TASK TO COMPLETE =>
Whatever appears in the records, retype it exactly, except for the pictures.

RECORD EXTRACTS =>
════════════════════

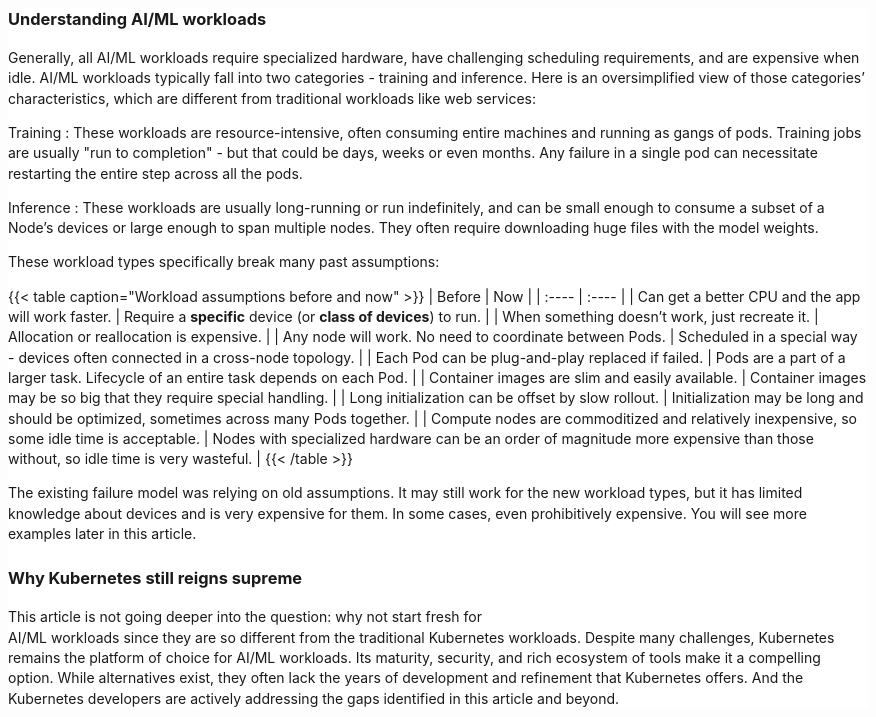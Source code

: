 ### Understanding AI/ML workloads

Generally, all AI/ML workloads require specialized hardware, have challenging 
scheduling requirements, and are expensive when idle. AI/ML workloads typically
fall into two categories - training and inference. Here is an oversimplified
view of those categories’ characteristics, which are different from traditional workloads
like web services:

Training
: These workloads are resource-intensive, often consuming entire
  machines and running as gangs of pods. Training jobs are usually "run to
  completion" - but that could be days, weeks or even months. Any failure in a
  single pod can necessitate restarting the entire step across all the pods.

Inference
: These workloads are usually long-running or run indefinitely,
  and can be small enough to consume a subset of a Node’s devices or large enough to span
  multiple nodes. They often require downloading huge files with the model
  weights.

These workload types specifically break many past assumptions:

{{< table caption="Workload assumptions before and now" >}}
| Before | Now |
| :---- | :---- |
| Can get a better CPU and the app will work faster. | Require a **specific** device (or **class of devices**) to run. |
| When something doesn’t work, just recreate it. | Allocation or reallocation is expensive. |
| Any node will work. No need to coordinate between Pods. | Scheduled in a special way - devices often connected in a cross-node topology. |
| Each Pod can be plug-and-play replaced if failed. | Pods are a part of a larger task. Lifecycle of an entire task depends on each Pod. |
| Container images are slim and easily available. | Container images may be so big that they require special handling. |
| Long initialization can be offset by slow rollout. | Initialization may be long and should be optimized, sometimes across many Pods together. |
| Compute nodes are commoditized and relatively inexpensive, so some idle time is acceptable. | Nodes with specialized hardware can be an order of magnitude more expensive than those without, so idle time is very wasteful. |
{{< /table >}}

The existing failure model was relying on old assumptions. It may still work for
the new workload types, but it has limited knowledge about devices and is very
expensive for them. In some cases, even prohibitively expensive. You will see
more examples later in this article.

### Why Kubernetes still reigns supreme

This article is not going deeper into the question: why not start fresh for  
AI/ML workloads since they are so different from the traditional Kubernetes
workloads. Despite many challenges, Kubernetes remains the platform of choice
for AI/ML workloads. Its maturity, security, and rich ecosystem of tools make it
a compelling option. While alternatives exist, they often lack the years of
development and refinement that Kubernetes offers. And the Kubernetes developers
are actively addressing the gaps identified in this article and beyond.
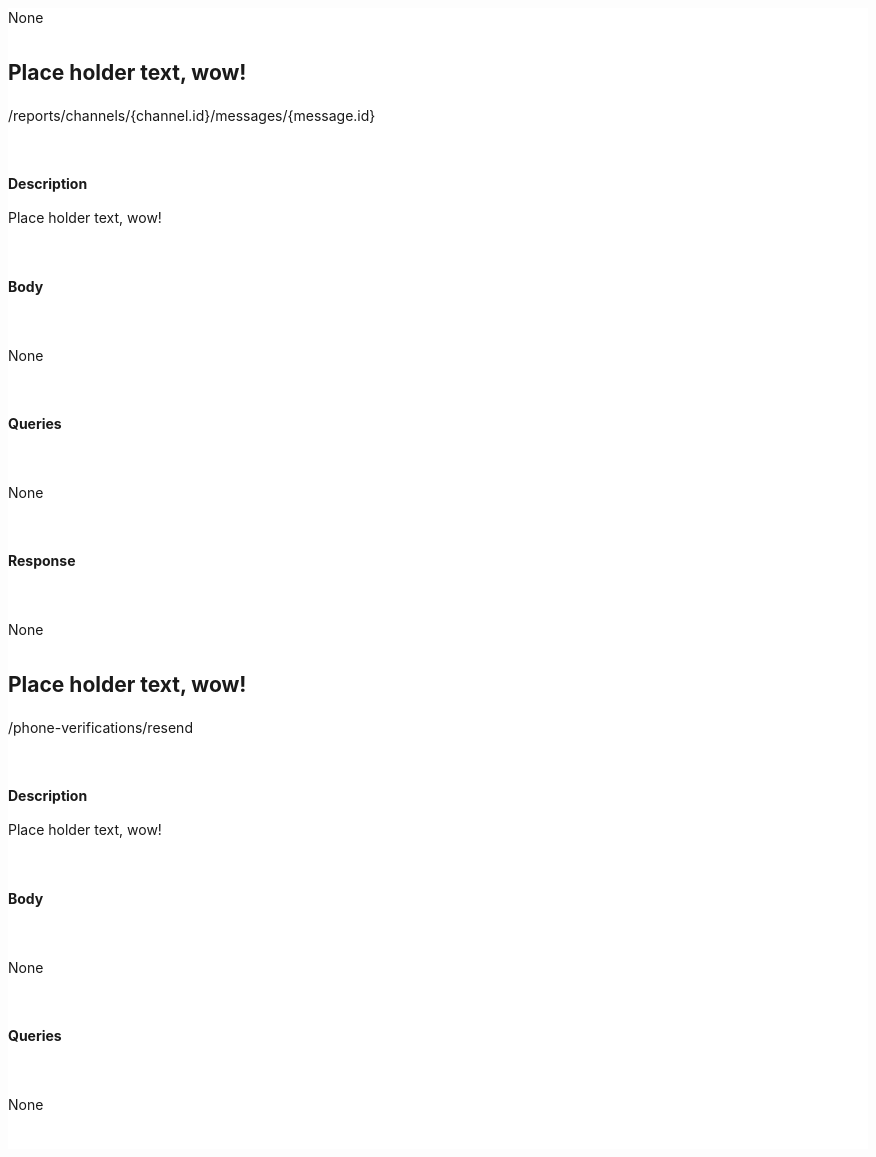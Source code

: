 None

## Place holder text, wow!

<post>/reports/channels/{channel.id}/messages/{message.id}</post>

<br>

**Description**

Place holder text, wow!

<br>

**Body**

<br>

None

<br>

**Queries**

<br>

None

<br>

**Response**

<br>

None

## Place holder text, wow!

<post>/phone-verifications/resend</post>

<br>

**Description**

Place holder text, wow!

<br>

**Body**

<br>

None

<br>

**Queries**

<br>

None

<br>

════════════════════

RESPONSE TO THE EXERCISE =>
Source code

: ### Understanding AI/ML workloads

Generally, all AI/ML workloads require specialized hardware, have challenging 
scheduling requirements, and are expensive when idle. AI/ML workloads typically
fall into two categories - training and inference. Here is an oversimplified
view of those categories’ characteristics, which are different from traditional workloads
like web services:

Training
: These workloads are resource-intensive, often consuming entire
  machines and running as gangs of pods. Training jobs are usually "run to
  completion" - but that could be days, weeks or even months. Any failure in a
  single pod can necessitate restarting the entire step across all the pods.

Inference
: These workloads are usually long-running or run indefinitely,
  and can be small enough to consume a subset of a Node’s devices or large enough to span
  multiple nodes. They often require downloading huge files with the model
  weights.

These workload types specifically break many past assumptions:

{{< table caption="Workload assumptions before and now" >}}
| Before | Now |
| :---- | :---- |
| Can get a better CPU and the app will work faster. | Require a **specific** device (or **class of devices**) to run. |
| When something doesn’t work, just recreate it. | Allocation or reallocation is expensive. |
| Any node will work. No need to coordinate between Pods. | Scheduled in a special way - devices often connected in a cross-node topology. |
| Each Pod can be plug-and-play replaced if failed. | Pods are a part of a larger task. Lifecycle of an entire task depends on each Pod. |
| Container images are slim and easily available. | Container images may be so big that they require special handling. |
| Long initialization can be offset by slow rollout. | Initialization may be long and should be optimized, sometimes across many Pods together. |
| Compute nodes are commoditized and relatively inexpensive, so some idle time is acceptable. | Nodes with specialized hardware can be an order of magnitude more expensive than those without, so idle time is very wasteful. |
{{< /table >}}

The existing failure model was relying on old assumptions. It may still work for
the new workload types, but it has limited knowledge about devices and is very
expensive for them. In some cases, even prohibitively expensive. You will see
more examples later in this article.

### Why Kubernetes still reigns supreme

This article is not going deeper into the question: why not start fresh for  
AI/ML workloads since they are so different from the traditional Kubernetes
workloads. Despite many challenges, Kubernetes remains the platform of choice
for AI/ML workloads. Its maturity, security, and rich ecosystem of tools make it
a compelling option. While alternatives exist, they often lack the years of
development and refinement that Kubernetes offers. And the Kubernetes developers
are actively addressing the gaps identified in this article and beyond.
Source code

: None

## Place holder text, wow!

<post>/reports/channels/{channel.id}/messages/{message.id}</post>

<br>

**Description**

Place holder text, wow!

<br>

**Body**

<br>

None

<br>

**Queries**

<br>

None

<br>

**Response**

<br>

None

## Place holder text, wow!

<post>/phone-verifications/resend</post>

<br>

**Description**

Place holder text, wow!

<br>

**Body**

<br>

None

<br>

**Queries**

<br>

None

<br>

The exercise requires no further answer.